Transcribe the whole listing without a single picture.

▶ GIVEN ENTRIES:
=-=-=-=-=

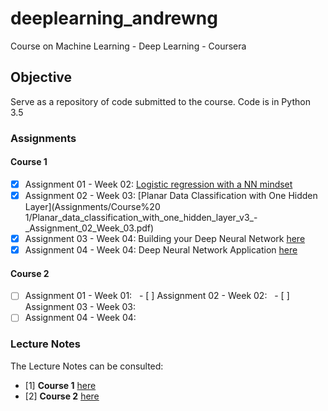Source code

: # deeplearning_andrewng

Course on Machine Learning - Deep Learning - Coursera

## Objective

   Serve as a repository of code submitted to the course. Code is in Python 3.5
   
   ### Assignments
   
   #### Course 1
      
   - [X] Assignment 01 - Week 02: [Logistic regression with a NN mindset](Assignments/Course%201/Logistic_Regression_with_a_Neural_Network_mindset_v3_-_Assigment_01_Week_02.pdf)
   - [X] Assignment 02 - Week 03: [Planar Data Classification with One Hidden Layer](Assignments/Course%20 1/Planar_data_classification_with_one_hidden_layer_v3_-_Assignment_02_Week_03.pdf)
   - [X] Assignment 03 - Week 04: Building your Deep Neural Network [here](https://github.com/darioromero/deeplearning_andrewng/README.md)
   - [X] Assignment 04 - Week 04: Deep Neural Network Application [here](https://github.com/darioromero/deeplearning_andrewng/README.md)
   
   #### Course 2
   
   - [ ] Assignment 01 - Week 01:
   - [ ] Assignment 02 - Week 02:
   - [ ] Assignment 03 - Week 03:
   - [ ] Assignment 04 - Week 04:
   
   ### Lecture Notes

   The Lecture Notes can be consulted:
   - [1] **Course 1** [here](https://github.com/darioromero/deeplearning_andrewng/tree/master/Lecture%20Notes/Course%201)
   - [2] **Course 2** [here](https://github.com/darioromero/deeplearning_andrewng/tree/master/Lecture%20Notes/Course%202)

=-=-=-=-=

▶ RESPONSE:
Source code

: # deeplearning_andrewng

Course on Machine Learning - Deep Learning - Coursera

## Objective

   Serve as a repository of code submitted to the course. Code is in Python 3.5
   
   ### Assignments
   
   #### Course 1
      
   - [X] Assignment 01 - Week 02: [Logistic regression with a NN mindset](Assignments/Course%201/Logistic_Regression_with_a_Neural_Network_mindset_v3_-_Assigment_01_Week_02.pdf)
   - [X] Assignment 02 - Week 03: [Planar Data Classification with One Hidden Layer](Assignments/Course%20 1/Planar_data_classification_with_one_hidden_layer_v3_-_Assignment_02_Week_03.pdf)
   - [X] Assignment 03 - Week 04: Building your Deep Neural Network [here](https://github.com/darioromero/deeplearning_andrewng/README.md)
   - [X] Assignment 04 - Week 04: Deep Neural Network Application [here](https://github.com/darioromero/deeplearning_andrewng/README.md)
   
   #### Course 2
   
   - [ ] Assignment 01 - Week 01:
   - [ ] Assignment 02 - Week 02:
   - [ ] Assignment 03 - Week 03:
   - [ ] Assignment 04 - Week 04:
   
   ### Lecture Notes

   The Lecture Notes can be consulted:
   - [1] **Course 1** [here](https://github.com/darioromero/deeplearning_andrewng/tree/master/Lecture%20Notes/Course%201)
   - [2] **Course 2** [here](https://github.com/darioromero/deeplearning_andrewng/tree/master/Lecture%20Notes/Course%202)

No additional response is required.